▸ **Assignment**:
Search the records for the word "adresi" and report each line that has it.

----

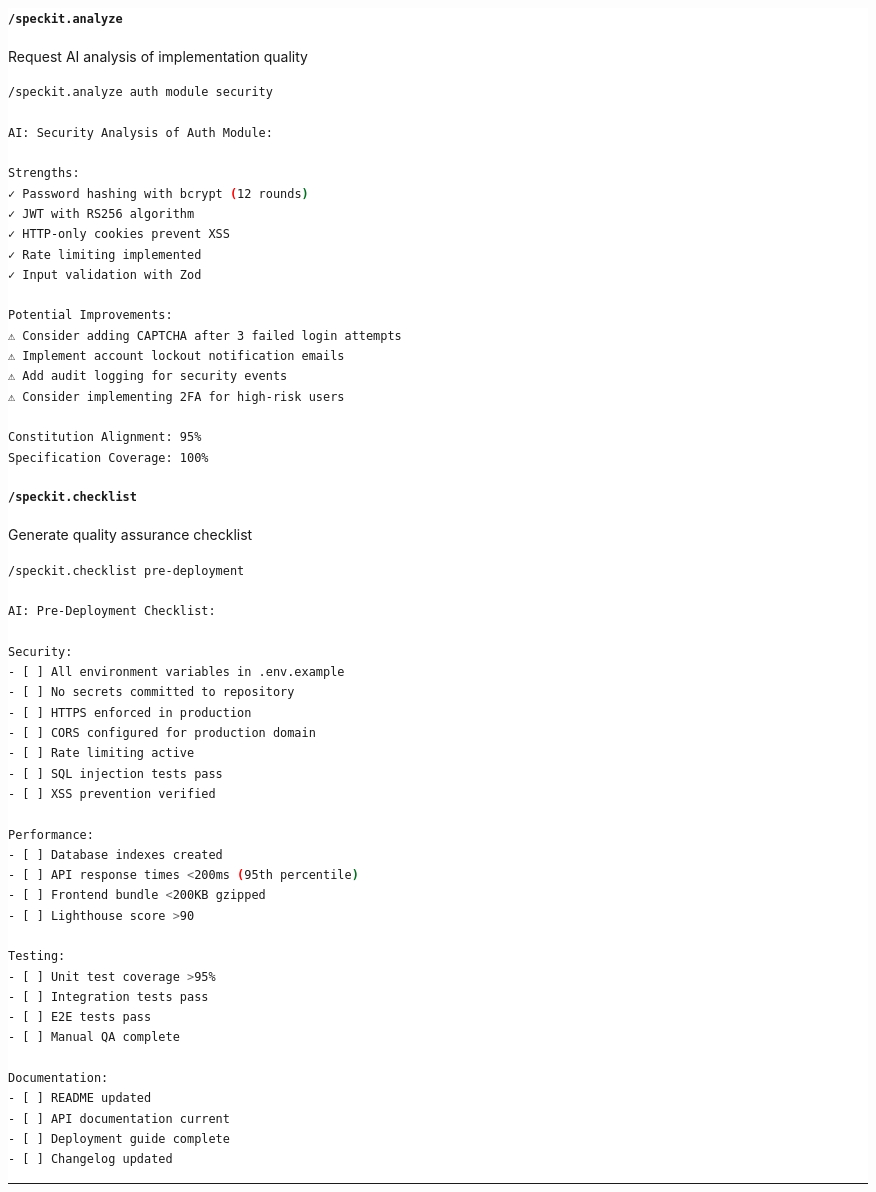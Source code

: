 #### `/speckit.analyze`
Request AI analysis of implementation quality

```bash
/speckit.analyze auth module security

AI: Security Analysis of Auth Module:

Strengths:
✓ Password hashing with bcrypt (12 rounds)
✓ JWT with RS256 algorithm
✓ HTTP-only cookies prevent XSS
✓ Rate limiting implemented
✓ Input validation with Zod

Potential Improvements:
⚠ Consider adding CAPTCHA after 3 failed login attempts
⚠ Implement account lockout notification emails
⚠ Add audit logging for security events
⚠ Consider implementing 2FA for high-risk users

Constitution Alignment: 95%
Specification Coverage: 100%
```

#### `/speckit.checklist`
Generate quality assurance checklist

```bash
/speckit.checklist pre-deployment

AI: Pre-Deployment Checklist:

Security:
- [ ] All environment variables in .env.example
- [ ] No secrets committed to repository
- [ ] HTTPS enforced in production
- [ ] CORS configured for production domain
- [ ] Rate limiting active
- [ ] SQL injection tests pass
- [ ] XSS prevention verified

Performance:
- [ ] Database indexes created
- [ ] API response times <200ms (95th percentile)
- [ ] Frontend bundle <200KB gzipped
- [ ] Lighthouse score >90

Testing:
- [ ] Unit test coverage >95%
- [ ] Integration tests pass
- [ ] E2E tests pass
- [ ] Manual QA complete

Documentation:
- [ ] README updated
- [ ] API documentation current
- [ ] Deployment guide complete
- [ ] Changelog updated
```

---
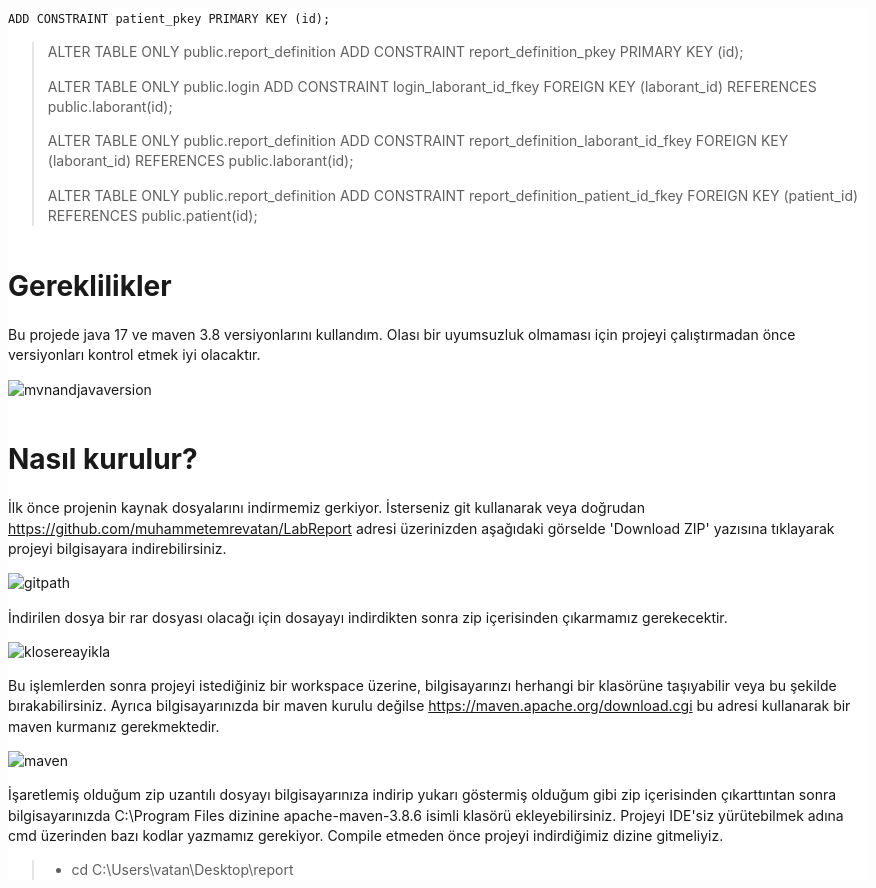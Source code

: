     ADD CONSTRAINT patient_pkey PRIMARY KEY (id);
>
>ALTER TABLE ONLY public.report_definition
    ADD CONSTRAINT report_definition_pkey PRIMARY KEY (id);
>
>ALTER TABLE ONLY public.login
    ADD CONSTRAINT login_laborant_id_fkey FOREIGN KEY (laborant_id) REFERENCES public.laborant(id);
>
>ALTER TABLE ONLY public.report_definition
    ADD CONSTRAINT report_definition_laborant_id_fkey FOREIGN KEY (laborant_id) REFERENCES public.laborant(id);
>
>ALTER TABLE ONLY public.report_definition
    ADD CONSTRAINT report_definition_patient_id_fkey FOREIGN KEY (patient_id) REFERENCES public.patient(id);




# Gereklilikler
Bu projede java 17 ve maven 3.8 versiyonlarını kullandım. Olası bir uyumsuzluk olmaması için projeyi çalıştırmadan önce versiyonları kontrol etmek iyi olacaktır.

![mvnandjavaversion](https://user-images.githubusercontent.com/44151025/181373477-c0719afa-f5f9-49fb-ac78-afbe7157e748.PNG)

# Nasıl kurulur?

İlk önce projenin kaynak dosyalarını indirmemiz gerkiyor. İsterseniz git kullanarak veya doğrudan https://github.com/muhammetemrevatan/LabReport adresi üzerinizden aşağıdaki görselde 'Download ZIP' yazısına tıklayarak projeyi bilgisayara indirebilirsiniz. 

![gitpath](https://user-images.githubusercontent.com/44151025/181375132-a3f970c9-e5b7-49c2-86a6-47a4a3f9e8b2.PNG)

İndirilen dosya bir rar dosyası olacağı için dosayayı indirdikten sonra zip içerisinden çıkarmamız gerekecektir.

![klosereayikla](https://user-images.githubusercontent.com/44151025/181375832-2e340731-a34c-428e-8eae-2647684e0e60.png)

Bu işlemlerden sonra projeyi istediğiniz bir workspace üzerine, bilgisayarınzı herhangi bir klasörüne taşıyabilir veya bu şekilde bırakabilirsiniz.
Ayrıca bilgisayarınızda bir maven kurulu değilse https://maven.apache.org/download.cgi bu adresi kullanarak bir maven kurmanız gerekmektedir. 

![maven](https://user-images.githubusercontent.com/44151025/181376384-d290c186-b610-418d-ab2a-55f53a3309f4.PNG)

İşaretlemiş olduğum zip uzantılı dosyayı bilgisayarınıza indirip yukarı göstermiş olduğum gibi zip içerisinden çıkarttıntan sonra bilgisayarınızda  C:\Program Files dizinine  apache-maven-3.8.6 isimli klasörü ekleyebilirsiniz.
Projeyi IDE'siz yürütebilmek adına cmd üzerinden bazı kodlar yazmamız gerekiyor. Compile etmeden önce projeyi indirdiğimiz dizine gitmeliyiz. 
> - cd C:\Users\vatan\Desktop\report
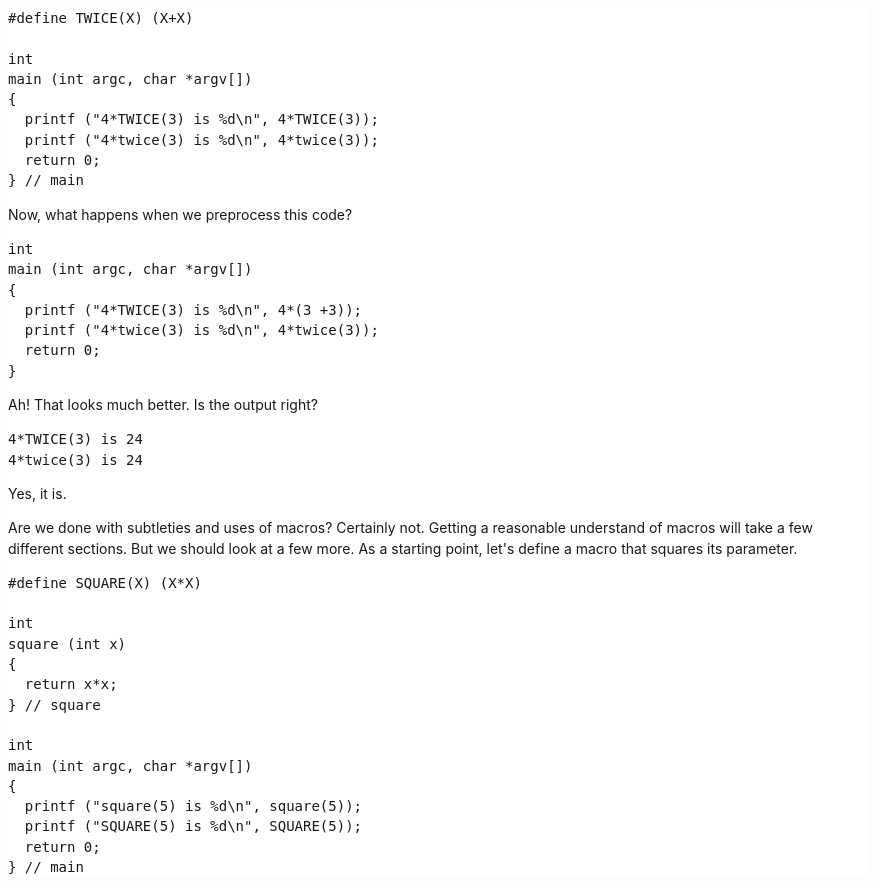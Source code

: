 <pre>
#define TWICE(X) (X+X)

int
main (int argc, char *argv[])
{
  printf ("4*TWICE(3) is %d\n", 4*TWICE(3));
  printf ("4*twice(3) is %d\n", 4*twice(3));
  return 0;
} // main
</pre>

Now, what happens when we preprocess this code?

<pre>
int
main (int argc, char *argv[])
{
  printf ("4*TWICE(3) is %d\n", 4*(3 +3));
  printf ("4*twice(3) is %d\n", 4*twice(3));
  return 0;
}
</pre>

Ah! That looks much better.  Is the output right?

<pre>
4*TWICE(3) is 24
4*twice(3) is 24
</pre>

Yes, it is.

Are we done with subtleties and uses of macros?  Certainly not.  Getting a
reasonable understand of macros will take a few different sections.
But we should look at a few more.  As a starting point, let's define a
macro that squares its parameter.

<pre>
#define SQUARE(X) (X*X)

int
square (int x)
{
  return x*x;
} // square

int
main (int argc, char *argv[])
{
  printf ("square(5) is %d\n", square(5));
  printf ("SQUARE(5) is %d\n", SQUARE(5));
  return 0;
} // main
</pre>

----

▸ **Written answer**:
İlk önce projenin kaynak dosyalarını indirmemiz gerkiyor. İsterseniz git kullanarak veya doğrudan https://github.com/muhammetemrevatan/LabReport adresi üzerinizden aşağıdaki görselde 'Download ZIP' yazısına tıklayarak projeyi bilgisayara indirebilirsiniz. 
Ayrıca bilgisayarınızda bir maven kurulu değilse https://maven.apache.org/download.cgi bu adresi kullanarak bir maven kurmanız gerekmektedir. 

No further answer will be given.